Even as we begin to explore the most remote reaches of our oceans, we are finding them sullied—with trash detected at the bottom of the Marianas Trench, the deepest part of our ocean, and floating in the most remote regions of Antarctica. This signals we must act now to ensure we discover more than plastic bottles during this next generation of ocean exploration.
There are many great government and non-profit organizations, philanthropists, scientists, and entrepreneurs doing critical and unheralded work to protect our oceans—but they need more support. Not just in the form of funding, but in the form of public energy and momentum.

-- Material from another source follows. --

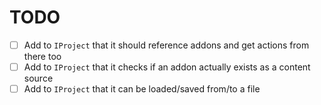 # TODO

- [ ] Add to `IProject` that it should reference addons and get actions from there too
- [ ] Add to `IProject` that it checks if an addon actually exists as a content source
- [ ] Add to `IProject` that it can be loaded/saved from/to a file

One positive sign is that world leaders at the G7 Summit in Canada today are prioritizing ocean health, calling for aggressive measures to combat plastic pollution and climate change. We need this interest to translate into a firm G7 stance on oceans. And we need this ripple of leadership to turn into a tidal wave of public, private, and community support for securing the healthy future for our oceans upon which we all depend.
We must embrace ocean exploration in the same way President Kennedy inspired the nation when he called for man to land on the moon. We've spent 65 years since that moonshot pledge looking up at the stars, while the oceans and all the wonders and creations they hold are sitting right at our feet, waiting to be discovered.
Our goal is to revive the Jacques Cousteau moment, creating one big wave of excitement and interest among the public in what lies beneath the waterline—because we know that if humans explore our oceans, we will love them, and if we love them, we will protect them.